- _Exercise_
Begin with the first line below and retype each line exactly through the line containing "A musical note's". Any pictures are to be left out.

- _Information_
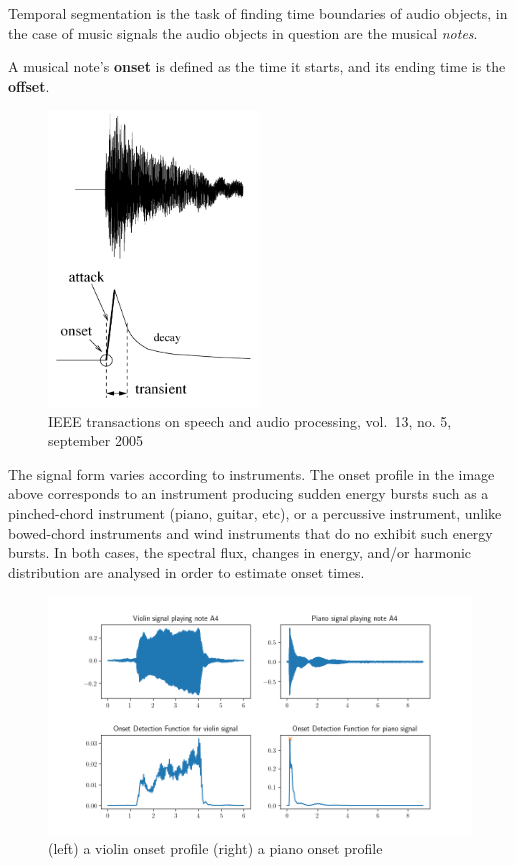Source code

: \documentclass[
  american,
]{article}
\begin{document}
Temporal segmentation is the task of finding time boundaries
of audio objects, in the case of music signals the audio
objects in question are the musical \emph{notes}.

A musical note's \textbf{onset} is defined as the time it starts,
and its ending time is the \textbf{offset}.

\begin{figure}
\centering
\includegraphics[width=0.5\textwidth,height=\textheight]{img/onset.png}
\caption{IEEE transactions on speech and audio processing, vol.~13, no. 5, september 2005}
\end{figure}

The signal form varies according to instruments.
The onset profile in the image above corresponds to
an instrument producing sudden energy bursts such as
a pinched-chord instrument (piano, guitar, etc),
or a percussive instrument,
unlike bowed-chord instruments and wind instruments
that do no exhibit such energy bursts.
In both cases, the spectral flux, changes in energy,
and/or harmonic distribution are analysed in order
to estimate onset times.

\begin{figure}
\centering
\includegraphics{plot/onset_profiles.png}
\caption{(left) a violin onset profile (right) a piano onset profile}
\end{figure}
\end{document}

- _Answer box_
Source code

: \documentclass[
  american,
]{article}
\begin{document}
Temporal segmentation is the task of finding time boundaries
of audio objects, in the case of music signals the audio
objects in question are the musical \emph{notes}.

A musical note's \textbf{onset} is defined as the time it starts,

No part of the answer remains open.